Task goal: Copy out, unchanged, every line from the start of the records to the line that contains "449 | 0.9927194", and stop there.

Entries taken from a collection
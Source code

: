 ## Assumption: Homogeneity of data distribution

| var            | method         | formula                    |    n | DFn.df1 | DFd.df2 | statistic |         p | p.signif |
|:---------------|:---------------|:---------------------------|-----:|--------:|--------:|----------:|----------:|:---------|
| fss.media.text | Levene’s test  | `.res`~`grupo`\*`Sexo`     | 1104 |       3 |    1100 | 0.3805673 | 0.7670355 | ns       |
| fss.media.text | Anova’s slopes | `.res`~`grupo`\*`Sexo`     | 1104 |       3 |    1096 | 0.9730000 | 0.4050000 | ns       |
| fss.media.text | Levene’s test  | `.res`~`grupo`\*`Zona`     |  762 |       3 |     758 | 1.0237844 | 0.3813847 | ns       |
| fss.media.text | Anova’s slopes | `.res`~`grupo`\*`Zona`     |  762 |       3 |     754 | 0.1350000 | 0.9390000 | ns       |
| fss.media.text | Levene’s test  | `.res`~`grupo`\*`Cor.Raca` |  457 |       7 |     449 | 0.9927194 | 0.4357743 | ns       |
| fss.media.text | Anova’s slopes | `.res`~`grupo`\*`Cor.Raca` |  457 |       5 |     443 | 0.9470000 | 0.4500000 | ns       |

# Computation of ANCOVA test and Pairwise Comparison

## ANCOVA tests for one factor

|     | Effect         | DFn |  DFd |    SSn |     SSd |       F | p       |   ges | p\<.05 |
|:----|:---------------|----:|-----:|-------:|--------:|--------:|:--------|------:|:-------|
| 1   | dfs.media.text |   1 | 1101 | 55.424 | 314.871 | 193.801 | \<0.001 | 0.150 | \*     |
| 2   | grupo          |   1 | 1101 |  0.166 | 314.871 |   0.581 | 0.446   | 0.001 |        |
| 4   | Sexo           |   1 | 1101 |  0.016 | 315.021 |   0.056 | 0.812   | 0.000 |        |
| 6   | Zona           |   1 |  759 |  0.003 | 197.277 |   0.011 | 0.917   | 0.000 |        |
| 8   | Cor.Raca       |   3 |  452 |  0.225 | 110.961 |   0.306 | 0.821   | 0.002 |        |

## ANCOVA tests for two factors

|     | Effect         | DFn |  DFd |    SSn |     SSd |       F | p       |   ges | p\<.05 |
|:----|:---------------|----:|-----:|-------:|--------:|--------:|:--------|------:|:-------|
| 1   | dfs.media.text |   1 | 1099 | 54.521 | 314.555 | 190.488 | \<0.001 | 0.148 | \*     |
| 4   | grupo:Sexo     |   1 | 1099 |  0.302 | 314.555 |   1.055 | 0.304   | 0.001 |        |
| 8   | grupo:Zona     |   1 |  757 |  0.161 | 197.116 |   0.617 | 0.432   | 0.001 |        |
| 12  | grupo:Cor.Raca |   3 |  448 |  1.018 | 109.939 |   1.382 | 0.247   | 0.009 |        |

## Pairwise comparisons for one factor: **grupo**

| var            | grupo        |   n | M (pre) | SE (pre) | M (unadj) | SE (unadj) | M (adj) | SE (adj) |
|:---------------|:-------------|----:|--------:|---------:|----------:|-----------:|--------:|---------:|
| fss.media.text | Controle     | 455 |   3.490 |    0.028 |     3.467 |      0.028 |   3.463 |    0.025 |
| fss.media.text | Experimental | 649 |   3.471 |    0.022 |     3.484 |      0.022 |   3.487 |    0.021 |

Solution:
Source code

: ## Assumption: Homogeneity of data distribution

| var            | method         | formula                    |    n | DFn.df1 | DFd.df2 | statistic |         p | p.signif |
|:---------------|:---------------|:---------------------------|-----:|--------:|--------:|----------:|----------:|:---------|
| fss.media.text | Levene’s test  | `.res`~`grupo`\*`Sexo`     | 1104 |       3 |    1100 | 0.3805673 | 0.7670355 | ns       |
| fss.media.text | Anova’s slopes | `.res`~`grupo`\*`Sexo`     | 1104 |       3 |    1096 | 0.9730000 | 0.4050000 | ns       |
| fss.media.text | Levene’s test  | `.res`~`grupo`\*`Zona`     |  762 |       3 |     758 | 1.0237844 | 0.3813847 | ns       |
| fss.media.text | Anova’s slopes | `.res`~`grupo`\*`Zona`     |  762 |       3 |     754 | 0.1350000 | 0.9390000 | ns       |
| fss.media.text | Levene’s test  | `.res`~`grupo`\*`Cor.Raca` |  457 |       7 |     449 | 0.9927194 | 0.4357743 | ns       |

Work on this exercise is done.